On the other hand because the corrosion of NdFeB magnet shows as the not intercrystalline corrosion between the homophase, its corrosion motive power be principal phase and rich neodymium mutually, the chemical potential between the boron-rich phase is poor.The electrode potential of rich neodymium crystal boundary phase is-0.65V, become anode in primary cell, and the principal phase electrode potential is-0.515V, becomes the negative electrode of primary cell.Therefore, improve the electrode potential of crystal boundary phase, reduce that the corrosion potential between the homophase is not poor, just can avoid or weaken intercrystalline corrosion, the reduction corrosion electric current density.The magnet that utilizes of the present invention pair of alloyage to produce, crystal boundary itself is single-phase alloy mutually, the atmospheric corrosion that in melting, coarse crushing process, is subjected to relatively a little less than, and after adding specific modified metal, by handling, its crystal boundary is evenly distributed on around the principal phase mutually, improve the microstructure of crystal boundary phase, improve the electrode potential of crystal boundary phase simultaneously, and then improve the anti-corrosion capability of magnet.
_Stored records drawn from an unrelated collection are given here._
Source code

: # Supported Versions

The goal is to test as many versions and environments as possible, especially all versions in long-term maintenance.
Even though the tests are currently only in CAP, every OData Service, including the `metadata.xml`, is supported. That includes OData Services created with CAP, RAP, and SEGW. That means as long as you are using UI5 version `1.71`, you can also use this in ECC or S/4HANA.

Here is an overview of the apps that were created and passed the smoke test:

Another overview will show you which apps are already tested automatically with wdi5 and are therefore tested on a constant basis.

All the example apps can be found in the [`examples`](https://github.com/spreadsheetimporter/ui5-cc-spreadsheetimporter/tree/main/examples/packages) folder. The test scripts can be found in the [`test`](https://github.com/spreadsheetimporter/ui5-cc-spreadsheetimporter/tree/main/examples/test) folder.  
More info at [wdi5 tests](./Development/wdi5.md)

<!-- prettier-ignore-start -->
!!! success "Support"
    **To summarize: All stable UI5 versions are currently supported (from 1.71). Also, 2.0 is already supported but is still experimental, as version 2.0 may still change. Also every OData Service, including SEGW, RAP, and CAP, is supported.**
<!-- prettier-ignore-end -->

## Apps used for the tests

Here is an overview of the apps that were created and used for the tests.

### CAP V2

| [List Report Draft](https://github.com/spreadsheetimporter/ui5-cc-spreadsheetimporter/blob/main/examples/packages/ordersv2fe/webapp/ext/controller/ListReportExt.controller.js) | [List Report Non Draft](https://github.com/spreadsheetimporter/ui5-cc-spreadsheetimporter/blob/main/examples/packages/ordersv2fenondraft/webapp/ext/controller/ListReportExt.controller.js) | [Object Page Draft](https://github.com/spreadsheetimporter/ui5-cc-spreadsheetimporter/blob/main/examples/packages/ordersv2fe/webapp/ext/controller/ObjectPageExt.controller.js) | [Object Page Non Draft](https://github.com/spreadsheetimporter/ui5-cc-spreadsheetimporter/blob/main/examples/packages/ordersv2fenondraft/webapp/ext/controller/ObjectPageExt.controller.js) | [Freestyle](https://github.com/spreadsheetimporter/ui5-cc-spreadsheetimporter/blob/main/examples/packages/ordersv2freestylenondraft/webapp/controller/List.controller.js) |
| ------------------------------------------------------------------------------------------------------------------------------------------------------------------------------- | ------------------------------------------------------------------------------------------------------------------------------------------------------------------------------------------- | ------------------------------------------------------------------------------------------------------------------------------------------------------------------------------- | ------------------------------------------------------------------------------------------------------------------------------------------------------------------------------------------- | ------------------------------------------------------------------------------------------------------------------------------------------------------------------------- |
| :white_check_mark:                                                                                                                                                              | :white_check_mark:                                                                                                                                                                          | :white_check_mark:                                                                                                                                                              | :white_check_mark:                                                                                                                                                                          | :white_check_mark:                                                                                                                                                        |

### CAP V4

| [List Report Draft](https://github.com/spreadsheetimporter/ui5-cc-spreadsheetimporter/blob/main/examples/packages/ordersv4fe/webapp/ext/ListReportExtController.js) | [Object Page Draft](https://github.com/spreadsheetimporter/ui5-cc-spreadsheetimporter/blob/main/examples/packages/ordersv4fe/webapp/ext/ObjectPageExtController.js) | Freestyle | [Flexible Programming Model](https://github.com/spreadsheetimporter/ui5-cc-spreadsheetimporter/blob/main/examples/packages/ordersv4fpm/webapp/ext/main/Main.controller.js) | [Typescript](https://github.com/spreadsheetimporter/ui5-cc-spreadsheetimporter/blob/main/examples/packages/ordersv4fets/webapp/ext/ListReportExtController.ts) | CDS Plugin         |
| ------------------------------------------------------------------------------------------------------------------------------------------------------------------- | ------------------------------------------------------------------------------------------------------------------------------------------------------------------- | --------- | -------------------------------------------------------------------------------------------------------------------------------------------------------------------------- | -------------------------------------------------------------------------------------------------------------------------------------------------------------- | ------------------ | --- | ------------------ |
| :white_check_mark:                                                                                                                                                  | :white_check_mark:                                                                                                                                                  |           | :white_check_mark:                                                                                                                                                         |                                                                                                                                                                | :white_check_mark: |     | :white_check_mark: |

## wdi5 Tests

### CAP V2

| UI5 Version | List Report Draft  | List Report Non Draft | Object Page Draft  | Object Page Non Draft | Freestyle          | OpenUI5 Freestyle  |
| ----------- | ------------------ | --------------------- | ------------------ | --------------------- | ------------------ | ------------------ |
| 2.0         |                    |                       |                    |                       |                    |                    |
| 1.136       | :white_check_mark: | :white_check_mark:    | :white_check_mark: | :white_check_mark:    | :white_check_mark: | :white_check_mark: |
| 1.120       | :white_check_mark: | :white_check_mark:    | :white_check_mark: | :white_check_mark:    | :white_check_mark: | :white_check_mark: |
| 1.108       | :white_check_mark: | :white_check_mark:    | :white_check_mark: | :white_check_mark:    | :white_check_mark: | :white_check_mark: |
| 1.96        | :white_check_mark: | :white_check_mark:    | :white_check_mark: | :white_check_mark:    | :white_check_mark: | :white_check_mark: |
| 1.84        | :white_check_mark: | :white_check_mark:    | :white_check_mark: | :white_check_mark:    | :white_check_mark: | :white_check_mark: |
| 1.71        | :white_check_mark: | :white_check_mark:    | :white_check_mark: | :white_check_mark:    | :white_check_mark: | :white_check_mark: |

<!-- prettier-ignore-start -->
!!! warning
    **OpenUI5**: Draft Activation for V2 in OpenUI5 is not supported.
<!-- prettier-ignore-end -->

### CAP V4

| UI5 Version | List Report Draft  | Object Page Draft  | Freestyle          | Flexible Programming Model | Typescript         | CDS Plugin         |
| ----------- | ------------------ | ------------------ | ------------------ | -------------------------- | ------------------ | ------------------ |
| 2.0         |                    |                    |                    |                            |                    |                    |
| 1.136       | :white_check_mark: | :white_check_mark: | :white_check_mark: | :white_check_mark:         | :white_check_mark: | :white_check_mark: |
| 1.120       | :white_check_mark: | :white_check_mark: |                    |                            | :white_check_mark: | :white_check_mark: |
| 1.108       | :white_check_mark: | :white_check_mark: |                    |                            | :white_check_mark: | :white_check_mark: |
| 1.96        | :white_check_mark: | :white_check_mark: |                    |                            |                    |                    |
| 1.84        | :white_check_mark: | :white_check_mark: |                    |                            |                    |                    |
The mixture of described main-phase alloy powder and nano modification crystal-boundary phase alloy powder can adopt that common method is pressed, sintering, obtains described permanent magnet.

In the powder process, can add gasoline to the mixture of described main-phase alloy powder and nano modification crystal-boundary phase alloy powder and evenly mix.

Particularly for example with nano modification crystal-boundary phase alloy powder and main-phase alloy powder, (be uniformly mixed into mixed-powder, wherein modification crystal-boundary phase alloy powder weight accounts for the 5-20% of total weight to gasoline, and gasoline accounts for the 0.5-5% of total weight;

Mixed-powder is the compression moulding blank in the magnetic field of 1.2-2.0T; Described magnetic field can also be other intensity, or pulsed magnetic field, as long as make particle with respect to its easy magnetizing axis orientation;

Moulded blank is put in the high vacuum sintering furnace,, made sintered magnet, pass through 500-650 ℃ of tempering 2-4h again, obtain described permanent magnet 1050-1125 ℃ of sintering 2-4h (for example put into and carry out sintering).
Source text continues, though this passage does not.